When the winter winds blow, ’tis the season to be merry. ’Tis the season to fall in love. In a land not so far away, somewhere in the hinterlands of central Punjab there’s a magical place called Soon Valley. Here you’ll see glistening lakes, golden reeds, open vistas and heavenly sunsets that will transport you to an alternate universe of pure love and haunting solitude that stir your soul. But wait for it; the force that awakens you is the divine spectacle of the dancing flamingoes.

This issue is packed to the brim with many such wonders and hidden gems from the plains of Punjab. In a bid to bring the focus back to the area as a frontrunner in tourism and develop a formidable structure for sustainable tourism to protect not only its natural landscape and biodiversity but also its cultural heritage, we shed light on the different dimensions of Punjab’s rich and multifaceted history, legacy and environment.
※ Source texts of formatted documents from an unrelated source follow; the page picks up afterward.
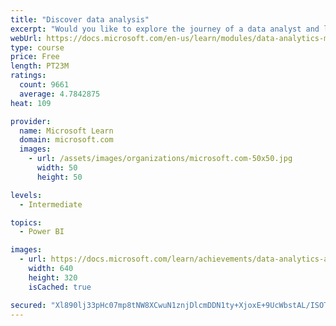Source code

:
 ```yaml
---
title: "Discover data analysis"
excerpt: "Would you like to explore the journey of a data analyst and learn how a data analyst tells a story with data? In this module, you will explore the different roles in data and learn the different tasks of a data analyst."
webUrl: https://docs.microsoft.com/en-us/learn/modules/data-analytics-microsoft/
type: course
price: Free
length: PT23M
ratings:
  count: 9661
  average: 4.7842875
heat: 109

provider:
  name: Microsoft Learn
  domain: microsoft.com
  images:
    - url: /assets/images/organizations/microsoft.com-50x50.jpg
      width: 50
      height: 50

levels:
  - Intermediate

topics:
  - Power BI

images:
  - url: https://docs.microsoft.com/learn/achievements/data-analytics-and-microsoft-social.png
    width: 640
    height: 320
    isCached: true

secured: "Xl890lj33pHc07mp8tNW8XCwuN1znjDlcmDDN1ty+XjoxE+9UcWbstAL/ISOTjw8v5wkYBN/S2j1gDt+mkZJQ3JFab2XiSv8CqPV91Rl0q0cEQwelfKhmgW2yD1H1fZrPjJxdZbEOKUIDJTPouHriyYoJDQ3mBqqSXItXDgXqGTvpFD+eNPHvP/OBMxL/yufGOmrC2w8DId7AVu3MmqFnEGnDADZVAI1kEajcqD2G4gosd/OHJ1QJcdMk+j2otbqwVpU4Twnd6cli6kE4ykUSnTbs0sC30lMgWJ9rqplppbll5WPexo0YYaKWEHoHiE9bvQa/qqXUHea8sYaA61SZjEiIOgWriBZjLuz4sb+QTYzLSfqcknBKwO0AfSKGkInE5xBfnlSNHRyASKPcFFwXVDQtZzdk/75kCtBwHgTtJs=;QQ9RRG27BhGmTTrGVIFCOg=="
---
```


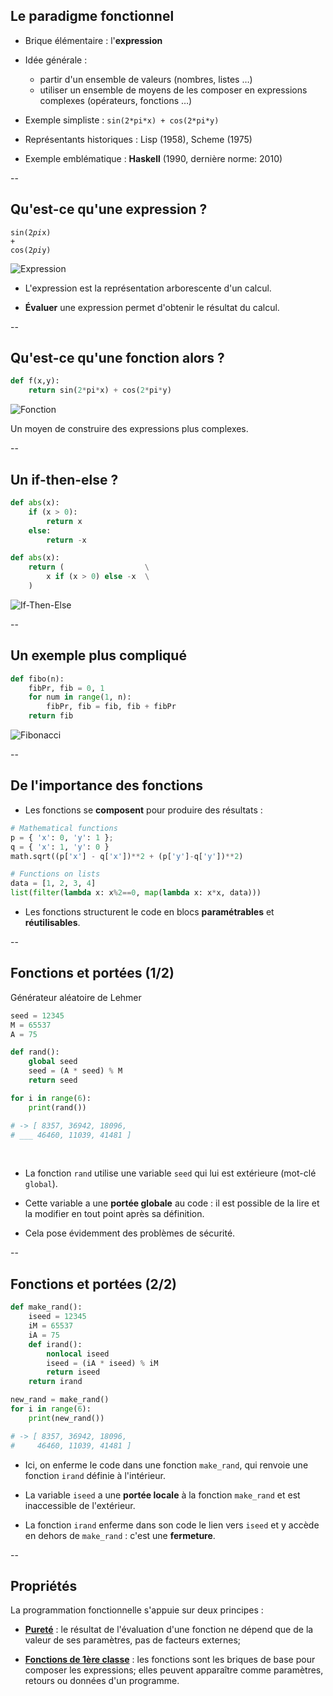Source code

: ## Le paradigme fonctionnel

* Brique élémentaire : l'**expression**

* Idée générale :
  - partir d'un ensemble de valeurs (nombres, listes &hellip;)
  - utiliser un ensemble de moyens de les composer en expressions complexes (opérateurs, fonctions &hellip;)

* Exemple simpliste : `sin(2*pi*x) + cos(2*pi*y)`

* Représentants historiques : Lisp (1958), Scheme (1975)

* Exemple emblématique : **Haskell** (1990, dernière norme: 2010)


--

## Qu'est-ce qu'une expression ?

<code class="hljs python">sin(<span class="hljs-number">2</span><span>*</span>pi<span>*</span>x) + cos(<span class="hljs-number">2</span><span>*</span>pi<span>*</span>y)</code>
<!-- .element: style="background-color:black" -->

![Expression](prog/images/functional/expression.svg)

- L'expression est la représentation arborescente d'un calcul.

- **Évaluer** une expression permet d'obtenir le résultat du calcul.


--

## Qu'est-ce qu'une fonction alors ?

```python
def f(x,y):
	return sin(2*pi*x) + cos(2*pi*y)
```
<!-- .element: style="padding:10px; background-color: #3f3f3f; font-size: 24px" -->

![Fonction](prog/images/functional/function.svg)

Un moyen de construire des expressions plus complexes.


--

## Un if-then-else ?

<div class="half" style="width:47%">

```python
def abs(x):
	if (x > 0):
		return x
	else:
		return -x
```
<!-- .element: style="padding:10px; background-color: #3f3f3f; font-size: 24px" -->

</div>

<div class="half" style="width:51%">

```python
def abs(x):
	return (                  \
		x if (x > 0) else -x  \
	)
```
<!-- .element: style="padding:10px; background-color: #3f3f3f; font-size: 24px" -->

</div>

![If-Then-Else](prog/images/functional/ifthenelse.svg)

--

## Un exemple plus compliqué
<!-- .element: style="display:none" -->

```python
def fibo(n):
    fibPr, fib = 0, 1
    for num in range(1, n):
        fibPr, fib = fib, fib + fibPr
    return fib
```
<!-- .element: style="padding:10px; background-color: #3f3f3f; font-size: 24px" -->

![Fibonacci](prog/images/functional/fibonacci.svg)

--

## De l'importance des fonctions

- Les fonctions se **composent** pour produire des résultats :

```python
# Mathematical functions
p = { 'x': 0, 'y': 1 };
q = { 'x': 1, 'y': 0 }
math.sqrt((p['x'] - q['x'])**2 + (p['y']-q['y'])**2)

# Functions on lists
data = [1, 2, 3, 4]
list(filter(lambda x: x%2==0, map(lambda x: x*x, data)))
```

- Les fonctions structurent le code en blocs **paramétrables**
  et **réutilisables**.

--

## Fonctions et portées (1/2)

<div class="half">

Générateur aléatoire de Lehmer <!-- .element: class="title" -->

```python
seed = 12345
M = 65537
A = 75

def rand():
	global seed
	seed = (A * seed) % M
	return seed
```
<!-- .element: style="width: 100%" -->

</div>

<div class="half" style="vertical-align: bottom">

```python
for i in range(6):
	print(rand())

# -> [ 8357, 36942, 18096,
# ___ 46460, 11039, 41481 ]
```

&nbsp;

</div>

- La fonction `rand` utilise une variable `seed` qui lui est
  extérieure (mot-clé `global`).

- Cette variable a une **portée globale** au code : il est possible de
  la lire et la modifier en tout point après sa définition.

- Cela pose évidemment des problèmes de sécurité.

--

## Fonctions et portées (2/2)

<div class="half">

```python
def make_rand():
    iseed = 12345
    iM = 65537
    iA = 75
    def irand():
        nonlocal iseed
        iseed = (iA * iseed) % iM
        return iseed
    return irand
```
<!-- .element: style="width: 100%" -->

</div>

<div class="half">

```python
new_rand = make_rand()
for i in range(6):
    print(new_rand())

# -> [ 8357, 36942, 18096,
#     46460, 11039, 41481 ]
```

</div>

- Ici, on enferme le code dans une fonction `make_rand`, qui renvoie
  une fonction `irand` définie à l'intérieur.

- La variable `iseed` a une **portée locale** à la fonction
  `make_rand` et est inaccessible de l'extérieur.

- La fonction `irand` enferme dans son code le lien vers `iseed` et y
  accède en dehors de `make_rand` : c'est une **fermeture**.

--

## Propriétés

La programmation fonctionnelle s'appuie sur deux principes&nbsp;:

- <a href="#/functional.purity">**Pureté**</a>&nbsp;: le résultat de
  l'évaluation d'une fonction ne dépend que de la valeur de ses
  paramètres, pas de facteurs externes;

- <a href="#/functional.firstclass">**Fonctions de 1ère
  classe**</a>&nbsp;: les fonctions sont les briques de base pour
  composer les expressions; elles peuvent apparaître comme
  paramètres, retours ou données d'un programme.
A citadel of monumental proportions stands tall and proud in the historic capital city – the Lahore Fort carries a legacy that dates back to the 11th century. With extensive rehabilitation and restoration led by leading global institution Aga Khan Trust For Culture in collaboration with the Walled City of Lahore Authority which is spearheaded by visionary Kamran Lashari, many lost structures have been once more reclaimed. We shed light on these latest discoveries through the eyes of the experts who have made it all possible as well as leading creative forces who derive inspiration from its visual representation.

We also visit the iconic Mayo Hospital as it wears a new look and recaptures our attention. Principal Architect and Chief Executive of Lahore’s leading architectural firm, AEDL, Attiq Ahmed and his team have not only restored and rehabilitated this 19th century hospital’s architectural integrity but also given it a much needed social uplift via a series of significant structural renovations. This land of ours is sacred ground. Here people of multiple faiths come together to form a rich and vibrant fabric of society. From the Sufi shrines of Multan to the spirited gurdwaras dotted across its terrain and amongst the ancient temples of Hindu gods and pre-historic Buddhist relics, you’ll find divinity everywhere.

This year, which marked the 550th birth anniversary of Guru Nanak, founder of the Sikh faith, saw the opening of the Kartarpur Corridor. A 4-kilometer journey that has taken 72 years in the making it was inaugurated and made open to Sikh yatris from across the border allowing them to visit one of their holiest sites, Gurdwara Darbar Sahib, in Narowal, Punjab, completely visa-free. Dubbed as the “peace corridor”, the opening of the passage was a great diplomatic first and we were amongst the privileged few to witness it. Sadly,

Punjab’s vast potential for tourism is being hindered by what is now referred to as “the fifth season”. It is imperative that we combat the perils of this all-encompassing smog that is being caused by our collective lack of respect for the preservation and protection of the natural environment and wildlife of our spaces. Therefore, now more than ever, we need to be mindful, we need to be responsible and we need to be able to visit places without leaving carbon footprints – we need to enter as pilgrims.